A la sortie, le hall du Forum des Images rugit de
commentaires. Certains avaient les images encore imprimées sur la rétine, pour
longtemps, d’autres avouaient à demi-mot qu’ils s’étaient ennuyés. Moi je marchais
sur un nuage, les sons de mes congénères bourdonnant à mes oreilles, les images
de Ron Fricke se bousculant encore dans ma tête. La beauté des déserts et
l’incongruité des usines. Les couleurs, les sons, les visages. Le vide et le
fourmillement. Samsara est encore en moi, en attendant que Baraka ne vienne l’y
rejoindre.
4 commentaires:
Comme le siège réservé était à côté du mien il n'a rien regretté ^^
C'est vrai ? Haha !
Bon ok ça compense un peu ;)
Je suis complètement d'accord sur Samsara. Y'a des moments où j'ai été comme hypnotisé. Parti très loin pour revenir des minutes après. C'est un genre de film qui ne peut être vu qu'au cinéma. (ou alors il faut une super installation home cinéma)
P.S: Ton positionnement était bien meilleur ;) Quand je ne suis pas tout seul, j'évite de faire trop de lourdaud.
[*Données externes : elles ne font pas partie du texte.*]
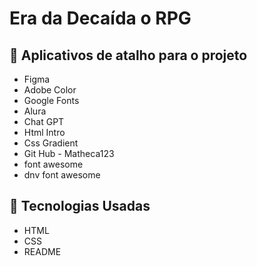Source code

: # Era da Decaída o RPG

## 📜 Aplicativos de atalho para o projeto
- Figma
- Adobe Color
- Google Fonts
- Alura
- Chat GPT
- Html Intro
- Css Gradient
- Git Hub - Matheca123
- font awesome
- dnv font awesome
 
## 🔧 Tecnologias Usadas
- HTML
- CSS
- README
On me reproche déjà de vouloir être 10/20 minutes avant la séance.
Oui Nyal, Samsara je me vois déjà le revoir quand il va sortir au ciné, histoire de profiter encore une fois de le voir sur grand écran.
P.S. : tu es bien trop sympa. Mes amis savent que je suis maniaque et viennent donc au ciné avec moi en connaissance de cause, à l'avance pour faire la queue et placés au 5ème rang dans la salle ;)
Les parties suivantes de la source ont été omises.